Shopping for trouble

mylittleponyWe often see lists of what people fear most, and some old mainstays are public speaking, death, flying, vomiting – but I bet if there was a subsection of mothers with young kids taking that survey, “spoiling my child” would be on there somewhere.

Because no one wants that. It’s not good for mommy and daddy, not good for the kid, not good for other humans. Everybody loses, right?

So nearly every parenting decision is haunted by this anxiety. Your every instinct drives you to want to see your child happy all the time – but you’ve got to teach her, too, that sometimes, you don’t get what you want, and that’s just how the world works. Period.

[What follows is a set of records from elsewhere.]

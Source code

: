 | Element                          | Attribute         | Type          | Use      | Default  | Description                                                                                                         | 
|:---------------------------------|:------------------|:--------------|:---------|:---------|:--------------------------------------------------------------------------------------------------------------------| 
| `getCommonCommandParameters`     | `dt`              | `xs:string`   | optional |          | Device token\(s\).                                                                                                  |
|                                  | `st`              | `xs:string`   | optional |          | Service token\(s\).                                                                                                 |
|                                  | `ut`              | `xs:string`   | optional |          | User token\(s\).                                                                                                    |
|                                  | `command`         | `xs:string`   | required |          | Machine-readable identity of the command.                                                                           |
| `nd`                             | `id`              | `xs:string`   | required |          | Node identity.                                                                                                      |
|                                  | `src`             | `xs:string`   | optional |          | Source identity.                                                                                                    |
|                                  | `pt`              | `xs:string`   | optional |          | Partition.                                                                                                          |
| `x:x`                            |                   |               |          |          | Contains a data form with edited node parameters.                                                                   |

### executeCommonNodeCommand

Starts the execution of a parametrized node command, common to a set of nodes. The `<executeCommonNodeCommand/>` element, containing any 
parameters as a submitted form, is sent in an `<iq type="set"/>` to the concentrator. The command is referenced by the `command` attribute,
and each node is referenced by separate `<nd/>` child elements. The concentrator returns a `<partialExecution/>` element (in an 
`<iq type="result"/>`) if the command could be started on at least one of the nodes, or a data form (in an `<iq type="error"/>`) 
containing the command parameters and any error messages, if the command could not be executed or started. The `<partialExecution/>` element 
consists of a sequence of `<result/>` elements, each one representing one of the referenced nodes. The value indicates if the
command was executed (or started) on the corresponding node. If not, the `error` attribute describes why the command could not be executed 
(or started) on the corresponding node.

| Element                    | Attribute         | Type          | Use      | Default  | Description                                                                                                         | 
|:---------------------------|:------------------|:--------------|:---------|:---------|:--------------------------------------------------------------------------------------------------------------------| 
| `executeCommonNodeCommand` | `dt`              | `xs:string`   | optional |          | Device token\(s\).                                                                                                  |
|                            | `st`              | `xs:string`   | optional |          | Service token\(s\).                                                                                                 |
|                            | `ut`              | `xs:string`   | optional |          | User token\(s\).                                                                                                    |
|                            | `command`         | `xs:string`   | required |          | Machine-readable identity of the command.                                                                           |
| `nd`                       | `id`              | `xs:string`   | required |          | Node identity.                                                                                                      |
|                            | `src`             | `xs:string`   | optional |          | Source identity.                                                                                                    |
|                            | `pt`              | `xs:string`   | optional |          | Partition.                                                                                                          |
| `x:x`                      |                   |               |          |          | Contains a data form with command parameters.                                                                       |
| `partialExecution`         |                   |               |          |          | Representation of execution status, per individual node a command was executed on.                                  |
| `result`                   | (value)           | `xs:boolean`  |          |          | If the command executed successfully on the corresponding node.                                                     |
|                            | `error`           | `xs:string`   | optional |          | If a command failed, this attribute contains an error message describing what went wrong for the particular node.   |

Then there’s that temptation to just avoid the “store showdown” all together.

This is why, when I need to buy birthday presents for other kids, I usually bend over backwards to do it on my own – on the way home from work, or on a day I’m working from home and running errands.

Today, though, as a means of getting Lily to preschool without a fight (this was one of those very occasional “but I don’t WANT to go to preschool” mornings), I told her I’d pick her and Neve up a bit early and take them shopping to pick up gifts for two little cousins’ upcoming birthdays.

In a way, this was a good thing. It got me what I wanted – a battle-free morning – and it would take care of a task that needed to happen before tomorrow afternoon.

The down-side?

On the drive there – we weren’t even in the store yet – Lily says, from the backseat, “Can I get something too, Mommy?”